Additional details on the Tomb Raider reboot’s characters should be arriving (relatively) sooner than later, now that pre-production on the project has wrapped up. This past December, it was reported that Tomb Raider would begin principal photography in locations such as the UK and South Africa, by the end of this month (that is, January 2017, at the time of writing this). We can now officially confirm that said report wasn’t inaccurate, either.

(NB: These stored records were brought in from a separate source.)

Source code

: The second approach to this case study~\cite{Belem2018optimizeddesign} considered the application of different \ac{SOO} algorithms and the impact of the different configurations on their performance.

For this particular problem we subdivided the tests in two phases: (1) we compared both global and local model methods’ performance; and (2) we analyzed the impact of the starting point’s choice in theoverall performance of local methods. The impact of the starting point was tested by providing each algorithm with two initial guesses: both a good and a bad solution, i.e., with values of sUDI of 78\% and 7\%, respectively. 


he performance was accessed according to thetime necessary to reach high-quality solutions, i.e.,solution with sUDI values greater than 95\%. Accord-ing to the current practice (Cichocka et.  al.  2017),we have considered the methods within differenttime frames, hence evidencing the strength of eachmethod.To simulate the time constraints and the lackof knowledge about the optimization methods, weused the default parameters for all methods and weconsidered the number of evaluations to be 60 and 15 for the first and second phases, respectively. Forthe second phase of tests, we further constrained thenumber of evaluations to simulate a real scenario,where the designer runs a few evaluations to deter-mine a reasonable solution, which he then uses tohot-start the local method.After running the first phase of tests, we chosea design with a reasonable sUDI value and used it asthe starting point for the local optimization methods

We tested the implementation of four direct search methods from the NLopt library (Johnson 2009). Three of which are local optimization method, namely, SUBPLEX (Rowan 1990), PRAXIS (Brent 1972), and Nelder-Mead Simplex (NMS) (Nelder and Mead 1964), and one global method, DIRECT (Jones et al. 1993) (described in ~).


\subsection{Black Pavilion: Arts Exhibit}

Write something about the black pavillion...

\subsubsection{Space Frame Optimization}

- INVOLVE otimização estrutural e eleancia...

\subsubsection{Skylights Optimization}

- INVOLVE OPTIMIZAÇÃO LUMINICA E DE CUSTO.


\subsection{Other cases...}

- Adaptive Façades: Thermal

It was Tomb Raider reboot director Roar Uthaug who confirmed the news himself, through his Instagram account. The photo that Uthaug posted shows an official slate for the movie (which, for now, is simply titled Tomb Raider, like the 2013 reboot of the Tomb Raider video game property), accompanied by a simple yet welcome message – “And we’re off!”
Uthuag, as it were, is an up and comer in Hollywood; being fresh off directing the critically-acclaimed foreign-langue disaster thriller, The Wave. The director is reportedly working from the Tomb Raider script draft written by Geneva Robertson-Dworet, an up and comer herself, who is also working on David Ayer’s developing Suicide Squad movie spinoff, Gotham City Sirens. The film gives the Lara Croft character a cinematic origin story of sorts, to go along with the origin story that the 2013 Tomb Raider video game reboot provided for her. It’s also been confirmed that Lara’s search for her long-missing father is a key element of the movie reboot’s narrative, but plot details beyond that have yet to be revealed.

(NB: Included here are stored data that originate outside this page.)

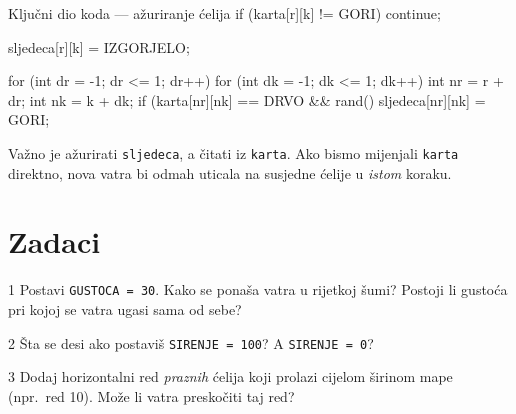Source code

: \documentclass[11pt]{article}
\begin{document}
\begin{kodbox}{Ključni dio koda — ažuriranje ćelija}
if (karta[r][k] != GORI) continue;

sljedeca[r][k] = IZGORJELO;

for (int dr = -1; dr <= 1; dr++) {
    for (int dk = -1; dk <= 1; dk++) {
        int nr = r + dr;
        int nk = k + dk;
        if (karta[nr][nk] == DRVO && rand() %
            sljedeca[nr][nk] = GORI;
    }
}
\end{kodbox}

\begin{napomena}
    Važno je ažurirati \texttt{sljedeca}, a čitati iz \texttt{karta}.
    Ako bismo mijenjali \texttt{karta} direktno, nova vatra bi odmah
    uticala na susjedne ćelije u \emph{istom} koraku.
\end{napomena}

\section*{Zadaci}

\begin{zadatak}{1}
Postavi \texttt{GUSTOCA = 30}. Kako se ponaša vatra u rijetkoj šumi?
Postoji li gustoća pri kojoj se vatra ugasi sama od sebe?
\end{zadatak}

\begin{zadatak}{2}
Šta se desi ako postaviš \texttt{SIRENJE = 100}? A \texttt{SIRENJE = 0}?
\end{zadatak}

\begin{zadatak}{3}
Dodaj horizontalni red \emph{praznih} ćelija koji prolazi cijelom širinom
mape (npr.\ red 10). Može li vatra preskočiti taj red?
\end{zadatak}
\end{document}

Whereas the track record for video game movie adaptations as a whole is still an infamously poor one, the Tomb Raider film franchise has historically done well enough by itself – commercially speaking, anyway. Both of the Angelina Jolie-headlined Tomb Raider movies released in the 2000s (Lara Croft: Tomb Raider and Lara Croft Tomb Raider: The Cradle of Life, respectively) passed $150 million at the worldwide box office. Couple that with the success of the 2013 reboot of the source video games and the upcoming Tomb Raider film reboot is in a sold position to succeed at both the global and domestic box office next year.
Who knows; given the talent involved on both sides of the camera, the Tomb Raider reboot might even turn out to be a pretty good movie. If nothing else, last year’s Assassin’s Creed was arguably a step in the right direction for the video game movie genre as a whole; meaning, upcoming projects like Tomb Raider and The Division (from Oscar-winning filmmaker Stephen Gaghan) are now in a position to keep that positive trend going. We will remain hopeful until proven otherwise, anyway.